Before compiling our conditional circuit, we define the gating function. As long as the gating function outputs a tensor compatible with the shape specified by the gating functions specifications, they can be any arbitrary function.

Note that the function is responsible for providing valid parameters For instance, we have to make sure that for each sum parameter the sum of its weights is $1$.

Let's first parametrize the sum layers of the circuit by randomly sampling their weights and normalizing using a softmax activation.
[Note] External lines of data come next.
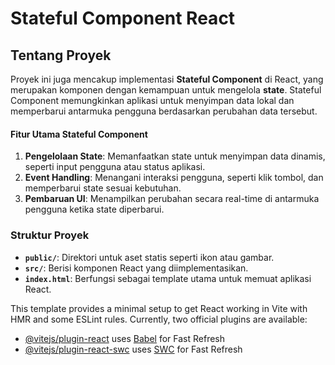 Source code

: # Stateful Component React

## Tentang Proyek

Proyek ini juga mencakup implementasi **Stateful Component** di React, yang merupakan komponen dengan kemampuan untuk mengelola **state**. Stateful Component memungkinkan aplikasi untuk menyimpan data lokal dan memperbarui antarmuka pengguna berdasarkan perubahan data tersebut.

#### Fitur Utama Stateful Component
1. **Pengelolaan State**: Memanfaatkan state untuk menyimpan data dinamis, seperti input pengguna atau status aplikasi.
2. **Event Handling**: Menangani interaksi pengguna, seperti klik tombol, dan memperbarui state sesuai kebutuhan.
3. **Pembaruan UI**: Menampilkan perubahan secara real-time di antarmuka pengguna ketika state diperbarui.

### Struktur Proyek
- **`public/`**: Direktori untuk aset statis seperti ikon atau gambar.
- **`src/`**: Berisi komponen React yang diimplementasikan.
- **`index.html`**: Berfungsi sebagai template utama untuk memuat aplikasi React.

This template provides a minimal setup to get React working in Vite with HMR and some ESLint rules.
Currently, two official plugins are available:

- [@vitejs/plugin-react](https://github.com/vitejs/vite-plugin-react/blob/main/packages/plugin-react/README.md) uses [Babel](https://babeljs.io/) for Fast Refresh
- [@vitejs/plugin-react-swc](https://github.com/vitejs/vite-plugin-react-swc) uses [SWC](https://swc.rs/) for Fast Refresh
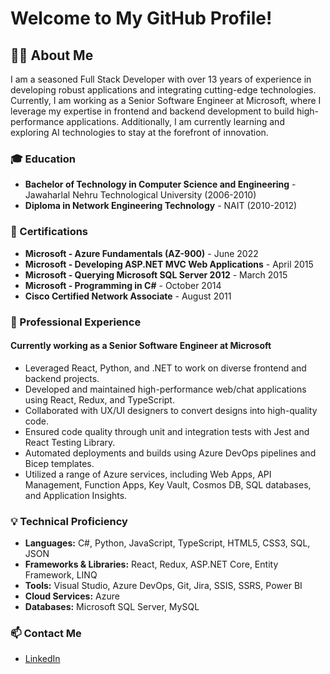 # Welcome to My GitHub Profile!

## 👨‍💻 About Me

I am a seasoned Full Stack Developer with over 13 years of experience in developing robust applications and integrating cutting-edge technologies. Currently, I am working as a Senior Software Engineer at Microsoft, where I leverage my expertise in frontend and backend development to build high-performance applications. Additionally, I am currently learning and exploring AI technologies to stay at the forefront of innovation.

### 🎓 Education
- **Bachelor of Technology in Computer Science and Engineering** - Jawaharlal Nehru Technological University (2006-2010)
- **Diploma in Network Engineering Technology** - NAIT (2010-2012)

### 🌟 Certifications
- **Microsoft - Azure Fundamentals (AZ-900)** - June 2022
- **Microsoft - Developing ASP.NET MVC Web Applications** - April 2015
- **Microsoft - Querying Microsoft SQL Server 2012** - March 2015
- **Microsoft - Programming in C#** - October 2014
- **Cisco Certified Network Associate** - August 2011

### 🏢 Professional Experience

#### **Currently working as a Senior Software Engineer at Microsoft**
- Leveraged React, Python, and .NET to work on diverse frontend and backend projects.
- Developed and maintained high-performance web/chat applications using React, Redux, and TypeScript.
- Collaborated with UX/UI designers to convert designs into high-quality code.
- Ensured code quality through unit and integration tests with Jest and React Testing Library.
- Automated deployments and builds using Azure DevOps pipelines and Bicep templates.
- Utilized a range of Azure services, including Web Apps, API Management, Function Apps, Key Vault, Cosmos DB, SQL databases, and Application Insights.

### 💡 Technical Proficiency
- **Languages:** C#, Python, JavaScript, TypeScript, HTML5, CSS3, SQL, JSON
- **Frameworks & Libraries:** React, Redux, ASP.NET Core, Entity Framework, LINQ
- **Tools:** Visual Studio, Azure DevOps, Git, Jira, SSIS, SSRS, Power BI
- **Cloud Services:** Azure
- **Databases:** Microsoft SQL Server, MySQL

### 📫 Contact Me
- [LinkedIn](https://linkedin.com/in/rakesh-chevuru-8382a78b)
To do so, we define gating functions that take as input an external tensor, say `z`, and outputs tensors with shapes compatible with the specifications.

In [5]:
import torch
from functools import partial

def random_sum_weights(shape, z: torch.Tensor):
    # compute the mean and standard deviation of all the elements in the batch
    mean, stddev = torch.mean(z, dim=-1), torch.std(z, dim=-1)
    # compute weights by randomly sampling
    samples = torch.randn(*shape)
    weight = mean.view(-1, 1, 1, 1) + stddev.view(-1, 1, 1, 1) * samples
    # normalize weights using softmax
    return torch.softmax(weight, dim=-1)

# test that the function outputs proper weights
weights = random_sum_weights(
    (3, *symbolic_conditional_circuit.gate_function_specs["sum-layers.weight.0"]), 
    torch.randn(3, 256)
)

print("Weights shape:", weights.shape)
print("Weight are normalized:", weights.sum(dim=-1).allclose(torch.tensor([1.0])))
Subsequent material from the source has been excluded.